[Aim of the exercise] Leave the pictures aside and copy all the data exactly.

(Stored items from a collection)
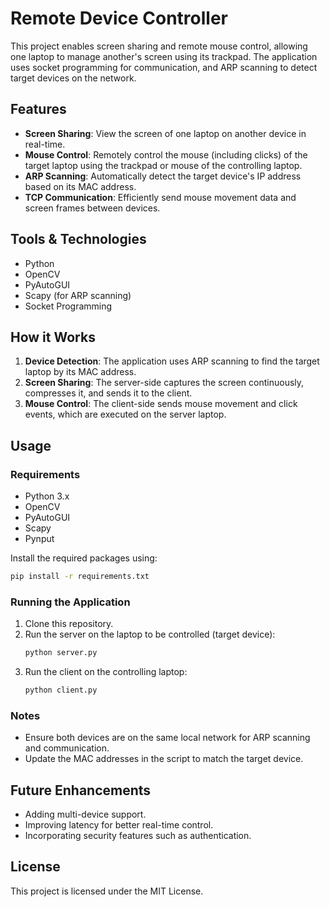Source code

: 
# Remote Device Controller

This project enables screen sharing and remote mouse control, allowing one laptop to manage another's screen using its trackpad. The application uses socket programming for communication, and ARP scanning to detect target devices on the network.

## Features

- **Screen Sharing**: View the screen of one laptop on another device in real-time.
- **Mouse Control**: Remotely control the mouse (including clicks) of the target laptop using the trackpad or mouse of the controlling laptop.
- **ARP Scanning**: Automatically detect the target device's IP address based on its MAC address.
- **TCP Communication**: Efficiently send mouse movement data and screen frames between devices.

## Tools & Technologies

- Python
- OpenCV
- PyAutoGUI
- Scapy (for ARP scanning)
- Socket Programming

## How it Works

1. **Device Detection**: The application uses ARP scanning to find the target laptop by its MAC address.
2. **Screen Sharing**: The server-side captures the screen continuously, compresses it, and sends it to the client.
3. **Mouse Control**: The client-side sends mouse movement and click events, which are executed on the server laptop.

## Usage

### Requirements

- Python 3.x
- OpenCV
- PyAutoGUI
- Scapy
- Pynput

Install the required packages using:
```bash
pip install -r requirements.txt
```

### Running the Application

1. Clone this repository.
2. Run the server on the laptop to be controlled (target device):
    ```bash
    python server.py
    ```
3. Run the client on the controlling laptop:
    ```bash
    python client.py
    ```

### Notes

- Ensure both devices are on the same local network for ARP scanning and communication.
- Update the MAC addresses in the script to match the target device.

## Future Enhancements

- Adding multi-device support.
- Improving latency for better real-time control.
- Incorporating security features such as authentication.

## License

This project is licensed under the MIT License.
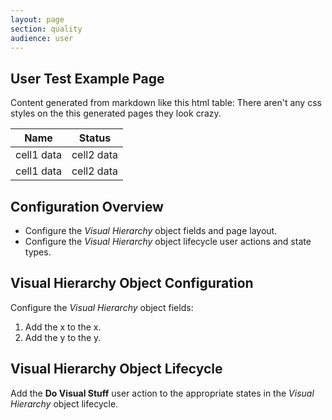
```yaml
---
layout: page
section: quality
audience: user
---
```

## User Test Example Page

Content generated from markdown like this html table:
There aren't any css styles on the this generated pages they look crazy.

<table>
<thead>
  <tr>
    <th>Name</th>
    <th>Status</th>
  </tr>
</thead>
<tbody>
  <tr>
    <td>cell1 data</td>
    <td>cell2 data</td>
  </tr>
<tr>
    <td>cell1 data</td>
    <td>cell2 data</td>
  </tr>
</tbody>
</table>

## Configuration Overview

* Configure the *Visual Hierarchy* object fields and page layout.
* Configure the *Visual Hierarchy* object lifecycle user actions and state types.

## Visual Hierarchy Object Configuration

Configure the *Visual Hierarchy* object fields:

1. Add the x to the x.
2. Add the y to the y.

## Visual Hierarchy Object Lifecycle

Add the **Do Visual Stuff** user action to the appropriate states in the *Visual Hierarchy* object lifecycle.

[Your response]
Source code

: 
# Remote Device Controller

This project enables screen sharing and remote mouse control, allowing one laptop to manage another's screen using its trackpad. The application uses socket programming for communication, and ARP scanning to detect target devices on the network.

## Features

- **Screen Sharing**: View the screen of one laptop on another device in real-time.
- **Mouse Control**: Remotely control the mouse (including clicks) of the target laptop using the trackpad or mouse of the controlling laptop.
- **ARP Scanning**: Automatically detect the target device's IP address based on its MAC address.
- **TCP Communication**: Efficiently send mouse movement data and screen frames between devices.

## Tools & Technologies

- Python
- OpenCV
- PyAutoGUI
- Scapy (for ARP scanning)
- Socket Programming

## How it Works

1. **Device Detection**: The application uses ARP scanning to find the target laptop by its MAC address.
2. **Screen Sharing**: The server-side captures the screen continuously, compresses it, and sends it to the client.
3. **Mouse Control**: The client-side sends mouse movement and click events, which are executed on the server laptop.

## Usage

### Requirements

- Python 3.x
- OpenCV
- PyAutoGUI
- Scapy
- Pynput

Install the required packages using:
```bash
pip install -r requirements.txt
```

### Running the Application

1. Clone this repository.
2. Run the server on the laptop to be controlled (target device):
    ```bash
    python server.py
    ```
3. Run the client on the controlling laptop:
    ```bash
    python client.py
    ```

### Notes

- Ensure both devices are on the same local network for ARP scanning and communication.
- Update the MAC addresses in the script to match the target device.

## Future Enhancements

- Adding multi-device support.
- Improving latency for better real-time control.
- Incorporating security features such as authentication.

## License

This project is licensed under the MIT License.
```yaml
---
layout: page
section: quality
audience: user
---
```

## User Test Example Page

Content generated from markdown like this html table:
There aren't any css styles on the this generated pages they look crazy.

<table>
<thead>
  <tr>
    <th>Name</th>
    <th>Status</th>
  </tr>
</thead>
<tbody>
  <tr>
    <td>cell1 data</td>
    <td>cell2 data</td>
  </tr>
<tr>
    <td>cell1 data</td>
    <td>cell2 data</td>
  </tr>
</tbody>
</table>

## Configuration Overview

* Configure the *Visual Hierarchy* object fields and page layout.
* Configure the *Visual Hierarchy* object lifecycle user actions and state types.

## Visual Hierarchy Object Configuration

Configure the *Visual Hierarchy* object fields:

1. Add the x to the x.
2. Add the y to the y.

## Visual Hierarchy Object Lifecycle

Add the **Do Visual Stuff** user action to the appropriate states in the *Visual Hierarchy* object lifecycle.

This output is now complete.